I raise my daughters to be little mommies.

Posted by Anonymous   + Show Post
I'm raising my daughters to be good home makers, good moms, and good wives.

I'm raising the boys to be good providers, good dads, and good husbands.


That's how I think it should be and it saddens me everytime I read or hear otherwise. My most important goal in life is to be a good wife and mom. I think there would be better people and less divorces in the world if everyone did as my family does.
Posted by Anonymous on Apr. 21, 2013 at 11:45 PM
Replies (831-840):
giabean27
by on Apr. 24, 2013 at 11:10 AM

 This! My ultimate dream in life is to be a sahm, but it also happens that I was the sole provider when I was married to my ex, and he was a sahd. And I make more money than my current husband, so I'm still working. I would give up 15 years of making myself a successful business woman in a heartbeat if it was financially feasible, but it isn't. So, I'm a working mom, and it is what it is. My sons will know how to cook and clean, and my daughters will know how to mow the lawn and change the oil. ALL of my kids are being raised to be hard workers.


Quoting Kermitthemom23:

Ditto!
You never know what path a child will choose so best prepare them as best you can for any outcome.
a woman whose dream is being a sahm/wife may find herself a sole provider and a career driven man may end up a sahd.


Quoting kzuehlk:

I raise my boys to be hard workers, but you better believe they will know how to cook and clean and keep up on a house.
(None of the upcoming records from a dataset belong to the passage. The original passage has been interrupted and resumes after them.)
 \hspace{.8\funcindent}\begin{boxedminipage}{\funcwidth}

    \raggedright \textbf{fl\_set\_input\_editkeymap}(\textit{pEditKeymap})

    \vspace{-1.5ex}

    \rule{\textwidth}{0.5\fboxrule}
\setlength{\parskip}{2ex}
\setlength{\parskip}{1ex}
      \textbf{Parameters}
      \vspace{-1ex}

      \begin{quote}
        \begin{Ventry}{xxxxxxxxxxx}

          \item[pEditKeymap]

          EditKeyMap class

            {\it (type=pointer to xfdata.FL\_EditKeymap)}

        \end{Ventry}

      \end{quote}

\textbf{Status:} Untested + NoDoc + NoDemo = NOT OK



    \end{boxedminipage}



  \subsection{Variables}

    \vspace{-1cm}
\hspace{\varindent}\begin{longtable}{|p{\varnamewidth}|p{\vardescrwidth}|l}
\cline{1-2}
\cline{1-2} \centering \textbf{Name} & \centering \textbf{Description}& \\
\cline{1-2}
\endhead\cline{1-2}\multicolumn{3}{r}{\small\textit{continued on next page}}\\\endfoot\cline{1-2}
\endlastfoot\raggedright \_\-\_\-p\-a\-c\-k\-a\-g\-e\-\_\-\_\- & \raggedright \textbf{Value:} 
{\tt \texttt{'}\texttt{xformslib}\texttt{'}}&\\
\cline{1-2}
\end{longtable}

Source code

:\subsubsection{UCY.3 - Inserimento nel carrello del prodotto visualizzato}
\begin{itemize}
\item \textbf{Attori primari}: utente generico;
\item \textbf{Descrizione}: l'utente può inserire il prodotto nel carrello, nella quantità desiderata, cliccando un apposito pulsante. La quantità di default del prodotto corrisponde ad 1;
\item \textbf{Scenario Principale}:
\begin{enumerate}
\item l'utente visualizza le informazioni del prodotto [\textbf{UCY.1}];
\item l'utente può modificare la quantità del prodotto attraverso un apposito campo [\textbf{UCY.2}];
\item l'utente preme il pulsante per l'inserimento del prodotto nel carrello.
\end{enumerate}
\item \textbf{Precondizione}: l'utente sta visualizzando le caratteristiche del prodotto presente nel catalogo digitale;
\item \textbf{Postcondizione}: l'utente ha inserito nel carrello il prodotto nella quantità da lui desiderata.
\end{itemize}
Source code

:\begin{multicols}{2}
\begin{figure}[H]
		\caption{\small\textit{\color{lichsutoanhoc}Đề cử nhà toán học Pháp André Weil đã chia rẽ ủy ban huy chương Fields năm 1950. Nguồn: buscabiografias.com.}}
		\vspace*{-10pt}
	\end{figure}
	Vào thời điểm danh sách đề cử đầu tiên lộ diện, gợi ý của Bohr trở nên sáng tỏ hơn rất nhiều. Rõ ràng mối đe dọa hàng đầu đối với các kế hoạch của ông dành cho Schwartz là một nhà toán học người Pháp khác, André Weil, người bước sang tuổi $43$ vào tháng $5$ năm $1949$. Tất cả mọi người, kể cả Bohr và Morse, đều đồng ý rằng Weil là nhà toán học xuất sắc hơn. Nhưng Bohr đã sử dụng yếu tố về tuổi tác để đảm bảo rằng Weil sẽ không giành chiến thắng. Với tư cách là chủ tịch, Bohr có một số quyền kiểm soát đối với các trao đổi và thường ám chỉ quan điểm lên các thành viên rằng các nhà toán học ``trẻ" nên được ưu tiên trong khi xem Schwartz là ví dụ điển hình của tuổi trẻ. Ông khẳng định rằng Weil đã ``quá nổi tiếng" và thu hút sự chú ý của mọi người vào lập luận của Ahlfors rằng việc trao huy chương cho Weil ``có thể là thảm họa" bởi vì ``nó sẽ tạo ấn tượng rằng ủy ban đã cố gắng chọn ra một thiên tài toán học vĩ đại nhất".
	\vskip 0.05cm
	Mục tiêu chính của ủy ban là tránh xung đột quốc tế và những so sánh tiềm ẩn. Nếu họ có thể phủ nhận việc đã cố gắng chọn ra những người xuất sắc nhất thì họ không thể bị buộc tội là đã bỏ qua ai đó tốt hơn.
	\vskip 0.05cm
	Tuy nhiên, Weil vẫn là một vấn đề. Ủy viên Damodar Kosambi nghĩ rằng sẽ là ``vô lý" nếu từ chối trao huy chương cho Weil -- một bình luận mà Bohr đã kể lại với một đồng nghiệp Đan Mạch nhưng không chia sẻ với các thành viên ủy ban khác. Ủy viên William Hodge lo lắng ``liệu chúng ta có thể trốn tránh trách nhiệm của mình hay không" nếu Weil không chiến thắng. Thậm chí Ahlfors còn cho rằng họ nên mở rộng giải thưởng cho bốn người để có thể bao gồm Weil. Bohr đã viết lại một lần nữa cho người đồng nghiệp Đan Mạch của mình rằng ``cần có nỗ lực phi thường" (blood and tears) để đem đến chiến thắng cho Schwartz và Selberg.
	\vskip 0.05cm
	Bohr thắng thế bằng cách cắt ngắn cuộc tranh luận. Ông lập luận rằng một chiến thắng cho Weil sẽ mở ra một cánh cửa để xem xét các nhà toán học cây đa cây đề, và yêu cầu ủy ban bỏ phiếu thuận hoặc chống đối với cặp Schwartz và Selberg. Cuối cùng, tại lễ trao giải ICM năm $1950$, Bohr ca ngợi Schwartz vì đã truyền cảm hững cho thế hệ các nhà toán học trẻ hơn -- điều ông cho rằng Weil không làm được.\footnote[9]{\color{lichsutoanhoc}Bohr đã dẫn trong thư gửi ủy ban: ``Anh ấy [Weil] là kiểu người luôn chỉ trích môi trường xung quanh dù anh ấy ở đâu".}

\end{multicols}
If I had girls, they would know how to work hard and be self sufficient


 

MIA0223
by Emerald Member on Apr. 24, 2013 at 11:11 AM
I raise them that they will take on those roles too, but I also will do a balance.
DD know typical "male" tasks, DS typical "female" tasks.
Posted on CafeMom Mobile
denci
by on Apr. 24, 2013 at 4:09 PM

 

Good for you!

Quoting Anonymous:

I make almost 3 time what my husband does.  My paycheck covers the house and car notes, insurance and most bills.  You shouldn't assume that because I;m a women I make less then him. I hold a PhD. He never went to college.  SO go ahead and tell me again how much I need his paycheck....I dare you.  

 

Quoting Mama2ETA:

 exactly! A partnership is relying on each other, and yes, not just financially. You are telling me that you do not rely on your dh's check to support the household and lifestyle you now hold? If he lost his job, you wouldn't struggle even with your check to hold up the lifestyle? I doubt it.

Quoting Anonymous:

Marriage is a PARTNERSHIP, not me relying on DH for everything nor he relying on me for everything!! He knows what I bring to the marriage and I know what he brings to the marriage (I don't just mean in terms of money, but in everything!)

Quoting Mama2ETA:

 

Quoting Anonymous:

I want my children to be INDEPENDENT...to not have to  have  rely on anyone else.   
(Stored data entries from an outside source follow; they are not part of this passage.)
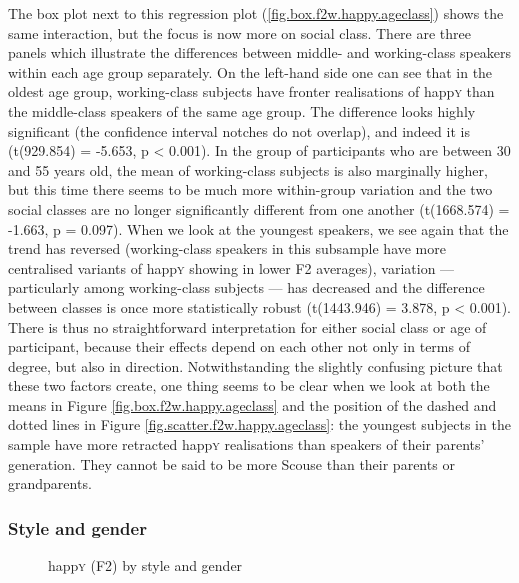 The box plot next to this regression plot (\ref{fig.box.f2w.happy.ageclass}) shows the same interaction, but the focus is now more on social class.
There are three panels which illustrate the differences between middle- and working-class speakers within each age group separately.
On the left-hand side one can see that in the oldest age group, working-class subjects have fronter realisations of happ\textsc{y} than the middle-class speakers of the same age group.
The difference looks highly significant (the confidence interval notches do not overlap), and indeed it is (t(929.854) = -5.653, p < 0.001).
In the group of participants who are between 30 and 55 years old, the mean of working-class subjects is also marginally higher, but this time there seems to be much more within-group variation and the two social classes are no longer significantly different from one another (t(1668.574) = -1.663, p = 0.097).
When we look at the youngest speakers, we see again that the trend has reversed (working-class speakers in this subsample have more centralised variants of happ\textsc{y} showing in lower F2 averages), variation --- particularly among working-class subjects --- has decreased and the difference between classes is once more statistically robust (t(1443.946) = 3.878, p < 0.001).
There is thus no straightforward interpretation for either social class or age of participant, because their effects depend on each other not only in terms of degree, but also in direction.
Notwithstanding the slightly confusing picture that these two factors create, one thing seems to be clear when we look at both the means in Figure \ref{fig.box.f2w.happy.ageclass} and the position of the dashed and dotted lines in Figure \ref{fig.scatter.f2w.happy.ageclass}: the youngest subjects in the sample have more retracted happ\textsc{y} realisations than speakers of their parents' generation.
They cannot be said to be more Scouse than their parents or grandparents.

\subsubsection{Style and gender}
\label{sec.prod.res.vow.happy.f2.stylegender}

\begin{figure}[h!]
	\centering
		\resizebox{.49\linewidth}{!}{} 
	\caption{happ\textsc{y} (F2) by style and gender}
	\label{fig.box.f2w.happy.stylegender}
\end{figure}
 what is a marriage, if not to rely on your partner?

 

 

 


 

shima
by Bronze Member on Apr. 24, 2013 at 8:48 PM
You're doing a real disservice to your boys and girls and anyone they might marry. My EX, yes EX husband was raised that way. Mainly to think of himself and to let the females do everything. This is why I was working two full time jobs to make ends meet along with cleaning the house and doing the laundry on the weekends. Sadly he thought that he was too good to do any of that. That's what you are doing to your boys and teaching your girls that that's ok. I feel sad for your children and how they're going to end up in the future.
mamabearjkda
by Silver Member on Apr. 24, 2013 at 10:12 PM

I teach my kids all aspects of life. I will teach my boys how to work on cars, just as when my daughter drives I am teaching her how to make sure she knows how to change a tire, put gas in her car, change the oil and do minor repairs. I will teach my boys the same as I teach my daughter and they will all know how to cook and clean and do their own laundry.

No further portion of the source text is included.